The analysis of the proteome is complicated by the presence of isoforms, post-translational modification (PTM), and the insufficient correlation between the abundance of protein and the transcriptomic or genomic information. As the current state-of-the-art, mass spectrometry-based proteomics methods remain limited in their sensitivity and dynamic range compared to the established single-molecule approaches in genomics and transcriptomics.[1,2] In particular, single-molecule identification of peptides and proteins would enable the analysis of biomarkers that are present in very small quantities, for example in diluted clinical samples, single cells, or isolated organelles.[3]

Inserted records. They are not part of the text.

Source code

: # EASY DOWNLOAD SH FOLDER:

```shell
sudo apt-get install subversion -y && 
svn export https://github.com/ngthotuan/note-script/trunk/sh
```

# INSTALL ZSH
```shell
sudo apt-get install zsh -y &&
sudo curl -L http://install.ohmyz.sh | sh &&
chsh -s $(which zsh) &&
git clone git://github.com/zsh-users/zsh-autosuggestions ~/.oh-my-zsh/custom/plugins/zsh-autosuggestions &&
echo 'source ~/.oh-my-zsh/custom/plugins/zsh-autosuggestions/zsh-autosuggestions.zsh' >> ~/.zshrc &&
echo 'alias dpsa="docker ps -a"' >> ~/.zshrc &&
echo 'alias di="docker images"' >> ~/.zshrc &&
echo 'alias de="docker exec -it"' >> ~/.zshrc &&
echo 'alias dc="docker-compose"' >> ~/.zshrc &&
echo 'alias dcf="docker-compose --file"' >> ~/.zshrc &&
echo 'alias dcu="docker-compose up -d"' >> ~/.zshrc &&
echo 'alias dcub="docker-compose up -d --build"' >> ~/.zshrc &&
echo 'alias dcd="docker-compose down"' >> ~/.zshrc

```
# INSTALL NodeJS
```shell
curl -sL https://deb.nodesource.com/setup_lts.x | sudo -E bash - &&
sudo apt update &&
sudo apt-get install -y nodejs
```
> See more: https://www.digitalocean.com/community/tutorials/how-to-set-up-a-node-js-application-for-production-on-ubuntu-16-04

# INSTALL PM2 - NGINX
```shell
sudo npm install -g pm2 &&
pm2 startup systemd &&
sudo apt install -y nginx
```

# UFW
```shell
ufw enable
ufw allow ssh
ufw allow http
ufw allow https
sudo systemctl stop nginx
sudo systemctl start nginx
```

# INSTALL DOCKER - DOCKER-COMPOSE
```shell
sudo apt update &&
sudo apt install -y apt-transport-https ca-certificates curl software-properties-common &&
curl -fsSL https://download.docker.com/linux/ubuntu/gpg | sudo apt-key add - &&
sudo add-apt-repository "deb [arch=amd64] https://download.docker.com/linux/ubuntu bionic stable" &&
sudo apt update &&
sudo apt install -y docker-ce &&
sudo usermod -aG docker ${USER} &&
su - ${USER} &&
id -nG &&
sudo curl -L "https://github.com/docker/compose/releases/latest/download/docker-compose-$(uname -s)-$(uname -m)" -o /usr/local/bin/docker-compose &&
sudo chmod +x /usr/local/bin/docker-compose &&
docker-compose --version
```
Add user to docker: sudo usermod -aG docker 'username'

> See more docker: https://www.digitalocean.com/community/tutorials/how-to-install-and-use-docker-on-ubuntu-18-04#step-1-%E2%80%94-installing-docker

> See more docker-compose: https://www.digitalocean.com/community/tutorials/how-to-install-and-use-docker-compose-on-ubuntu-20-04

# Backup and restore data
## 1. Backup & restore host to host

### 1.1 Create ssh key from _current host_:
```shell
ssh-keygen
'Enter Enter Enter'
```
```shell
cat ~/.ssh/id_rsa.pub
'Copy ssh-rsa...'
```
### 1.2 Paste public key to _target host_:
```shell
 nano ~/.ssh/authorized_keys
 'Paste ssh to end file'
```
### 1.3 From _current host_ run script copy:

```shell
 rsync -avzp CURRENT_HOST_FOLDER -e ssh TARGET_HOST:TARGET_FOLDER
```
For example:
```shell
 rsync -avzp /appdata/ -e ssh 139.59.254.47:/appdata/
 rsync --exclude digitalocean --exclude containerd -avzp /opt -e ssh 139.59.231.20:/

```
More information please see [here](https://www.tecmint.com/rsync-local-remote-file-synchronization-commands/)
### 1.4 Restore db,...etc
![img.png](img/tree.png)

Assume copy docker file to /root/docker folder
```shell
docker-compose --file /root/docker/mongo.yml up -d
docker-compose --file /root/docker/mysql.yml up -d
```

In this work, we provide a proof-of-concept of a fundamentally new approach to identify single peptide molecules, including subtle PTMs, that does not rely on sequencing.[4]  Although this method is presently constrained to targeted studies, it holds potential as a widely applicable, rapid, and accurate single-molecule proteomics technology. Our approach exploits the emission of a spontaneously blinking fluorophore to capture information on the chemical environment of the probe.[5] We use single-molecule fluorescence measurements and a deep learning model based on convolutional, gated-recurrent unit layers to identify the peptide of interest in a targeted manner. By implementing Monte Carlo dropout, we obtain an uncertainty measure for classification which we use for filtering out low-quality traces. We first validate our method on a small set of unnatural peptides of the same length but varying amino acid sequences, which allows us to classify single peptide molecules with overall accuracies > 90 %.[4]   Furthermore, the method can be applied to differentiate between peptides with a variable number and position of PTMs. The applicability of the analysis is demonstrated for two PTMs, including the epimerization of an amino acid which would be very difficult to analyze by mass spectrometry. We envision that the technology is adaptable to molecules beyond peptides and proteins depending on available conjugation strategies. Moreover, the method has the potential for further refinement in experimental and analysis aspects to improve the accuracy and extend the applicability to real biological samples.